Ja sama jedna rzeczywistości nie zmienię. Aby coś zmienić, trzeba by budować od podstaw cały system opieki nad niepełnosprawnymi. Według mnie Polska nie jest cywilizowanym krajem, jeśli chodzi o kwestię podejścia do niepełnosprawnych i chorych. Wprawdzie wiele się już zmieniło, ale równie wiele zostało jeszcze do naprawienia. Niektórzy Polacy mają ponadto do odrobienia WIELKĄ lekcję pokory i tolerancji. Wózek i choroba mogą bowiem spotkać każdego...

Tak samo jak nie zmienię budowy Dworca Centralnego, tak sama jedna nie zmienię także kwestii cen ortez i innych przedmiotów ortopedycznych, co ktoś mi w piątek zasugerował. Aby jakakolwiek zmiana była możliwa, musieliby zbuntować się wszyscy niepełnosprawni i przedmiotów zaopatrzenia ortopedycznego po prostu nie kupować, a najczęściej jest tak, że gdy człowiek szuka możliwości ratowania swego zdrowia i siebie samego, to się nie zastanawia nad buntem, tylko szuka różnych dróg ratunku - tak jak ja.

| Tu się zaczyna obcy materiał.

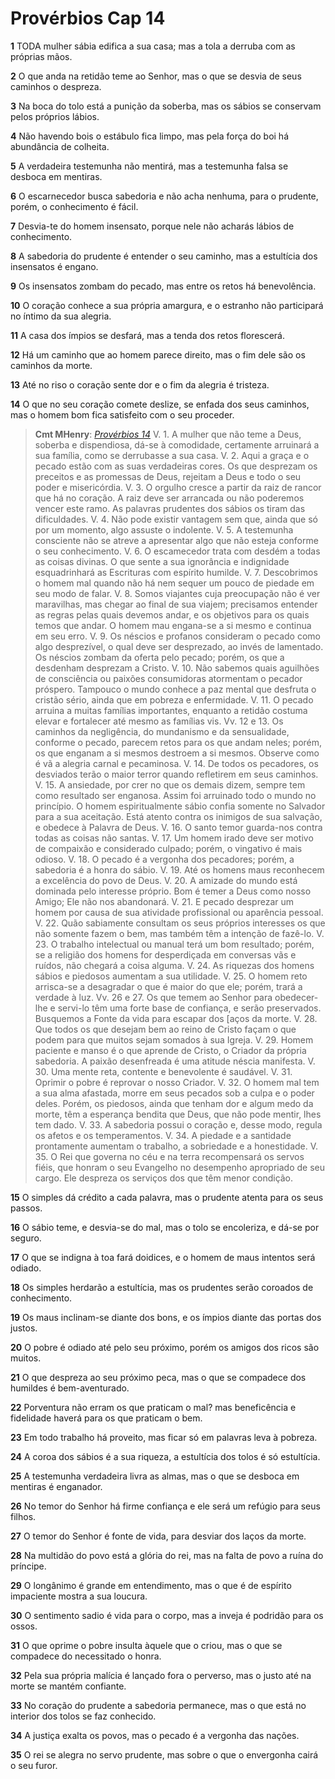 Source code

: # Provérbios Cap 14

**1** 	TODA mulher sábia edifica a sua casa; mas a tola a derruba com as próprias mãos.

**2** 	O que anda na retidão teme ao Senhor, mas o que se desvia de seus caminhos o despreza.

**3** 	Na boca do tolo está a punição da soberba, mas os sábios se conservam pelos próprios lábios.

**4** 	Não havendo bois o estábulo fica limpo, mas pela força do boi há abundância de colheita.

**5** 	A verdadeira testemunha não mentirá, mas a testemunha falsa se desboca em mentiras.

**6** 	O escarnecedor busca sabedoria e não acha nenhuma, para o prudente, porém, o conhecimento é fácil.

**7** 	Desvia-te do homem insensato, porque nele não acharás lábios de conhecimento.

**8** 	A sabedoria do prudente é entender o seu caminho, mas a estultícia dos insensatos é engano.

**9** 	Os insensatos zombam do pecado, mas entre os retos há benevolência.

**10** 	O coração conhece a sua própria amargura, e o estranho não participará no íntimo da sua alegria.

**11** 	A casa dos ímpios se desfará, mas a tenda dos retos florescerá.

**12** 	Há um caminho que ao homem parece direito, mas o fim dele são os caminhos da morte.

**13** 	Até no riso o coração sente dor e o fim da alegria é tristeza.

**14** 	O que no seu coração comete deslize, se enfada dos seus caminhos, mas o homem bom fica satisfeito com o seu proceder.

> **Cmt MHenry**: *[Provérbios 14](../20A-Pv/14.md#0)* V. 1. A mulher que não teme a Deus, soberba e dispendiosa, dá-se à comodidade, certamente arruinará a sua família, como se derrubasse a sua casa. V. 2. Aqui a graça e o pecado estão com as suas verdadeiras cores. Os que desprezam os preceitos e as promessas de Deus, rejeitam a Deus e todo o seu poder e misericórdia. V. 3. O orgulho cresce a partir da raiz de rancor que há no coração. A raiz deve ser arrancada ou não poderemos vencer este ramo. As palavras prudentes dos sábios os tiram das dificuldades. V. 4. Não pode existir vantagem sem que, ainda que só por um momento, algo assuste o indolente. V. 5. A testemunha consciente não se atreve a apresentar algo que não esteja conforme o seu conhecimento. V. 6. O escamecedor trata com desdém a todas as coisas divinas. O que sente a sua ignorância e indignidade esquadrinhará as Escrituras com espírito humilde. V. 7. Descobrimos o homem mal quando não há nem sequer um pouco de piedade em seu modo de falar. V. 8. Somos viajantes cuja preocupação não é ver maravilhas, mas chegar ao final de sua viajem; precisamos entender as regras pelas quais devemos andar, e os objetivos para os quais temos que andar. O homem mau engana-se a si mesmo e continua em seu erro. V. 9. Os néscios e profanos consideram o pecado como algo desprezível, o qual deve ser desprezado, ao invés de lamentado. Os néscios zombam da oferta pelo pecado; porém, os que a desdenham desprezam a Cristo. V. 10. Não sabemos quais aguilhões de consciência ou paixões consumidoras atormentam o pecador próspero. Tampouco o mundo conhece a paz mental que desfruta o cristão sério, ainda que em pobreza e enfermidade. V. 11. O pecado arruina a muitas famílias importantes, enquanto a retidão costuma elevar e fortalecer até mesmo as famílias vis. Vv. 12 e 13. Os caminhos da negligência, do mundanismo e da sensualidade, conforme o pecado, parecem retos para os que andam neles; porém, os que enganam a si mesmos destroem a si mesmos. Observe como é vã a alegria carnal e pecaminosa. V. 14. De todos os pecadores, os desviados terão o maior terror quando refletirem em seus caminhos. V. 15. A ansiedade, por crer no que os demais dizem, sempre tem como resultado ser enganosa. Assim foi arruinado todo o mundo no princípio. O homem espiritualmente sábio confia somente no Salvador para a sua aceitação. Está atento contra os inimigos de sua salvação, e obedece à Palavra de Deus. V. 16. O santo temor guarda-nos contra todas as coisas não santas. V. 17. Um homem irado deve ser motivo de compaixão e considerado culpado; porém, o vingativo é mais odioso. V. 18. O pecado é a vergonha dos pecadores; porém, a sabedoria é a honra do sábio. V. 19. Até os homens maus reconhecem a excelência do povo de Deus. V. 20. A amizade do mundo está dominada pelo interesse próprio. Bom é temer a Deus como nosso Amigo; Ele não nos abandonará. V. 21. E pecado desprezar um homem por causa de sua atividade profissional ou aparência pessoal. V. 22. Quão sabiamente consultam os seus próprios interesses os que não somente fazem o bem, mas também têm a intenção de fazê-lo. V. 23. O trabalho intelectual ou manual terá um bom resultado; porém, se a religião dos homens for desperdiçada em conversas vãs e ruídos, não chegará a coisa alguma. V. 24. As riquezas dos homens sábios e piedosos aumentam a sua utilidade. V. 25. O homem reto arrisca-se a desagradar o que é maior do que ele; porém, trará a verdade à luz. Vv. 26 e 27. Os que temem ao Senhor para obedecer-lhe e servi-lo têm uma forte base de confiança, e serão preservados. Busquemos a Fonte da vida para escapar dos [aços da morte. V. 28. Que todos os que desejam bem ao reino de Cristo façam o que podem para que muitos sejam somados à sua Igreja. V. 29. Homem paciente e manso é o que aprende de Cristo, o Criador da própria sabedoria. A paixão desenfreada é uma atitude néscia manifesta. V. 30. Uma mente reta, contente e benevolente é saudável. V. 31. Oprimir o pobre é reprovar o nosso Criador. V. 32. O homem mal tem a sua alma afastada, morre em seus pecados sob a culpa e o poder deles. Porém, os piedosos, ainda que tenham dor e algum medo da morte, têm a esperança bendita que Deus, que não pode mentir, lhes tem dado. V. 33. A sabedoria possui o coração e, desse modo, regula os afetos e os temperamentos. V. 34. A piedade e a santidade prontamente aumentam o trabalho, a sobriedade e a honestidade. V. 35. O Rei que governa no céu e na terra recompensará os servos fiéis, que honram o seu Evangelho no desempenho apropriado de seu cargo. Ele despreza os serviços dos que têm menor condição.

**15** 	O simples dá crédito a cada palavra, mas o prudente atenta para os seus passos.

**16** 	O sábio teme, e desvia-se do mal, mas o tolo se encoleriza, e dá-se por seguro.

**17** 	O que se indigna à toa fará doidices, e o homem de maus intentos será odiado.

**18** 	Os simples herdarão a estultícia, mas os prudentes serão coroados de conhecimento.

**19** 	Os maus inclinam-se diante dos bons, e os ímpios diante das portas dos justos.

**20** 	O pobre é odiado até pelo seu próximo, porém os amigos dos ricos são muitos.

**21** 	O que despreza ao seu próximo peca, mas o que se compadece dos humildes é bem-aventurado.

**22** 	Porventura não erram os que praticam o mal? mas beneficência e fidelidade haverá para os que praticam o bem.

**23** 	Em todo trabalho há proveito, mas ficar só em palavras leva à pobreza.

**24** 	A coroa dos sábios é a sua riqueza, a estultícia dos tolos é só estultícia.

**25** 	A testemunha verdadeira livra as almas, mas o que se desboca em mentiras é enganador.

**26** 	No temor do Senhor há firme confiança e ele será um refúgio para seus filhos.

**27** 	O temor do Senhor é fonte de vida, para desviar dos laços da morte.

**28** 	Na multidão do povo está a glória do rei, mas na falta de povo a ruína do príncipe.

**29** 	O longânimo é grande em entendimento, mas o que é de espírito impaciente mostra a sua loucura.

**30** 	O sentimento sadio é vida para o corpo, mas a inveja é podridão para os ossos.

**31** 	O que oprime o pobre insulta àquele que o criou, mas o que se compadece do necessitado o honra.

**32** 	Pela sua própria malícia é lançado fora o perverso, mas o justo até na morte se mantém confiante.

**33** 	No coração do prudente a sabedoria permanece, mas o que está no interior dos tolos se faz conhecido.

**34** 	A justiça exalta os povos, mas o pecado é a vergonha das nações.

**35** 	O rei se alegra no servo prudente, mas sobre o que o envergonha cairá o seu furor.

Ja tylko próbuję sobie pomóc...

Podczas wizyty w Warszawie zdarzyły się też miłe momenty, takie jak gorąca czekolada z bitą śmietaną, króciutkie spotkanie z M. i J. oraz zainteresowanie okazywane mi przez życzliwych ludzi, ale negatywne jej strony nie dają mi spać po nocach do dziś.

6 komentarzy:

  1. Gdyby jeszcze ten cały stres w centrum wynagrodziła stara cena protez. Jeszcze było by znośnie....
    Centralny można obejść ale trzeba by było zrobić trochę dodatkowych metrów/kilometrów :/
    Pozdrawiam serdecznie

    OdpowiedzUsuń
  2. Jazz, ja uważam, że gdy budowano Dworzec Centralny nie myślano o potrzebach osób podobnych do mnie. Nawet jeśli kiedyś o tym nie myślano, to można było zacząć się nad tym zastanawiać podczas kolejnych modernizacji, a takie z pewnością były, ale nikt tego nie zrobił, bo po co?
    To wszystko jest bardzo przykre dla mnie, a najgorsze zjawisko to brak empatii. O tym, że Dworzec Centralny można obejść to nawet nie wiedziałam. Pamiętam jednak, że gdy 10 lat temu jechałam z moją Mamą do Kołobrzegu, to na dworcu w Warszawie, tylko nie pamiętam na którym, jakieś podnośniki jednak były. Nie wiem więc, czy teraz nie ma ich naprawdę, czy ludzie o tym nie wiedzą, że jednak są, czy może nie chcą o tym powiedzieć.
    Jazz, ja będę mieć ortezy, nie protezy, to taki szczegół. ;-) Nazwa obu dych przedmiotów jest podobna, bo orteza to nic innego jak właśnie proteza, tyle że... ortopedyczna. ;-)
    Również pozdrawiam Cię bardzo serdecznie.

    OdpowiedzUsuń
    Odpowiedzi
    1. No fakt ortezy!!! Takie są skutki czytania po dwuch lampkach szampana i późnym wieczorem ;P
      Obok podnośników ludzie przechodzą i ich nie widzą dopóki ich nie potrzebują. Większość z nich jest przy przejściach zbudowanych jakieś 10 lat temu ale teraz już nie pamiętam jak do nich dojść :( Rozumiem że jeździsz pociągiem i wysiadasz na centralnym. Pomyśle i poproszę Siostrę żeby popatrzyła następnym razem gdy do pracy będzie jechać bo ja już od 5 lat w Polsce nie mieszkam...
      Pozdrawiam i życzę udanego dnia :))

      Usuń
    2. Do Warszawy jeżdżę busem, wysiadam pod Pałacem Kultury. Następnym razem najlepszym wyjściem będzie wzięcie taksówki, o ile oczywiście taksówkarz się zgodzi...

      Usuń
  3. Czasem myśle ze zyje w nienormalnym kraju :(

    OdpowiedzUsuń
    Odpowiedzi
    1. Żyjesz, tylko, że ten stan rzeczy uwidacznia się bardziej w sytuacjach takich jak moja.